Problem: Go through the records and copy each line where the string "parte" occurs.

Source material:
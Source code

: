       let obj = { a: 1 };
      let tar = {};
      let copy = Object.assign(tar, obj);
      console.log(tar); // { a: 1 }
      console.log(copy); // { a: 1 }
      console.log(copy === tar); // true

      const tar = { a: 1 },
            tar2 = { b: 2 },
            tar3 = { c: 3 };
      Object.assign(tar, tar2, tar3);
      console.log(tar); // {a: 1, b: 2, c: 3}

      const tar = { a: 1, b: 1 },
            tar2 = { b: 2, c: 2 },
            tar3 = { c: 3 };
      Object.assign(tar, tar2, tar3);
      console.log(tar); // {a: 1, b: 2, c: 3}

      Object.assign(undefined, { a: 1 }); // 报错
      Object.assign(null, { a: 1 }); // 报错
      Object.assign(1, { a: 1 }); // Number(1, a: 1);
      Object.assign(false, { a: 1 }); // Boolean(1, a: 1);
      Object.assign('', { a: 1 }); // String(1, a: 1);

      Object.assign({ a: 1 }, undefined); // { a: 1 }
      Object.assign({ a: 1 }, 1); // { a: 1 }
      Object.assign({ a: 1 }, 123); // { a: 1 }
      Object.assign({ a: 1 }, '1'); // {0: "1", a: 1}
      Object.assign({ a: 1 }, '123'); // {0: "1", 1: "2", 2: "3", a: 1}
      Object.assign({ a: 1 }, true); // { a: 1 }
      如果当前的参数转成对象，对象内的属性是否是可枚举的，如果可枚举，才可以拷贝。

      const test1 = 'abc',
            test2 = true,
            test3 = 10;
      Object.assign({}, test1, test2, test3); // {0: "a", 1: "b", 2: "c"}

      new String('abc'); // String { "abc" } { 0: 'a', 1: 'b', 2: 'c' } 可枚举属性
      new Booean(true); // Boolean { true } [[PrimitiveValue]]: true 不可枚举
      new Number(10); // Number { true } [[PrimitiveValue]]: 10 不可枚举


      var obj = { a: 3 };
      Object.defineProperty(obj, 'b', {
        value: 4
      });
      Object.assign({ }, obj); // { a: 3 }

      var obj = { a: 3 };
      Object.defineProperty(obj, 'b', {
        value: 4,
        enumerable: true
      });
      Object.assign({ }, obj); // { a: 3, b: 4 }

---

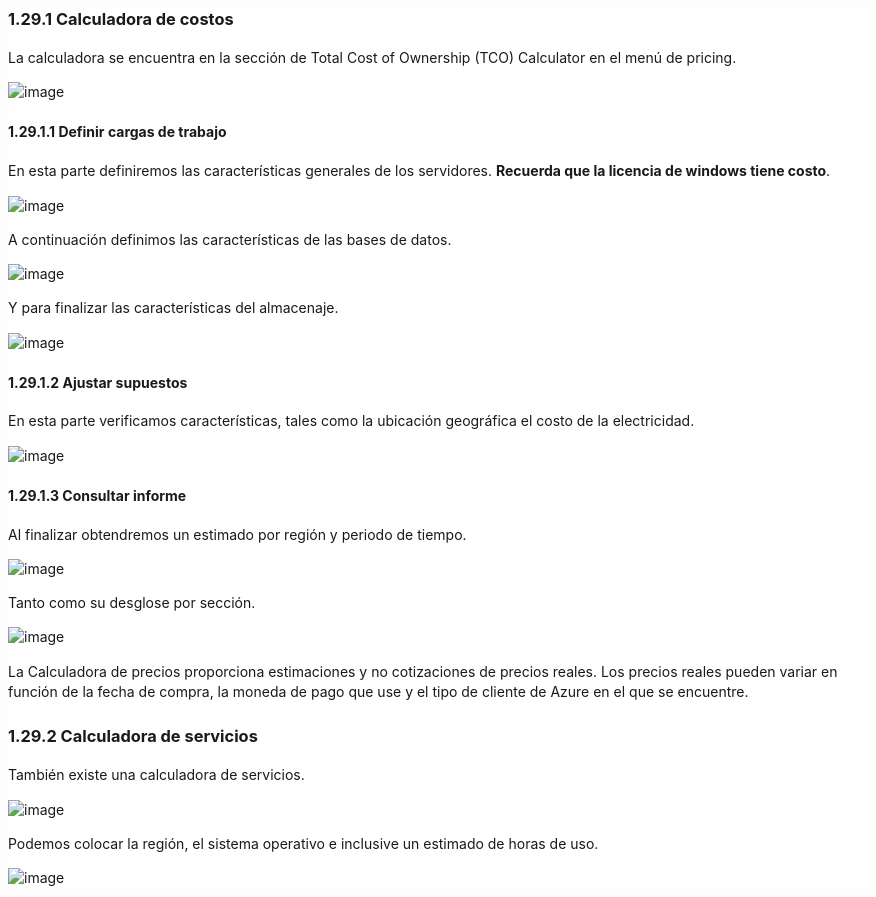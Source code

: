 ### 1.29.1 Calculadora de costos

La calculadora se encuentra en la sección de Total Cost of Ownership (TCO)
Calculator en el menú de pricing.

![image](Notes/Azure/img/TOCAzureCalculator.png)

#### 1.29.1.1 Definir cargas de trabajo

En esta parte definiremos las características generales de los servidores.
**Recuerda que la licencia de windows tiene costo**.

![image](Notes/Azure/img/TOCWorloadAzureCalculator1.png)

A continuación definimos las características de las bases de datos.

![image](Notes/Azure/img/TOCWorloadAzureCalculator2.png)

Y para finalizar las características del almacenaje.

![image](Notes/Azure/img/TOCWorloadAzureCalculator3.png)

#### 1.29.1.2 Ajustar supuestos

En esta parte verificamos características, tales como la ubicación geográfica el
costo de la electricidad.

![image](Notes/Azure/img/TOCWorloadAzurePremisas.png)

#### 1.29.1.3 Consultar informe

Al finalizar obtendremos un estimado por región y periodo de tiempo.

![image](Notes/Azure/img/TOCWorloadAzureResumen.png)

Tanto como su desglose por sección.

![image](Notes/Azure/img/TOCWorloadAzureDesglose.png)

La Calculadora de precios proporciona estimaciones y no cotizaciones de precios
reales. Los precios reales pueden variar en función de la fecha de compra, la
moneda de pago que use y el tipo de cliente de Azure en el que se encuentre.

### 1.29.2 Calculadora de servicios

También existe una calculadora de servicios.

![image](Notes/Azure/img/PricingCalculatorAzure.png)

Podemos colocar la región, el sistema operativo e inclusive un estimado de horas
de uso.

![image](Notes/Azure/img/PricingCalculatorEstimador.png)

Task solution:
En esta parte definiremos las características generales de los servidores.
En esta parte verificamos características, tales como la ubicación geográfica el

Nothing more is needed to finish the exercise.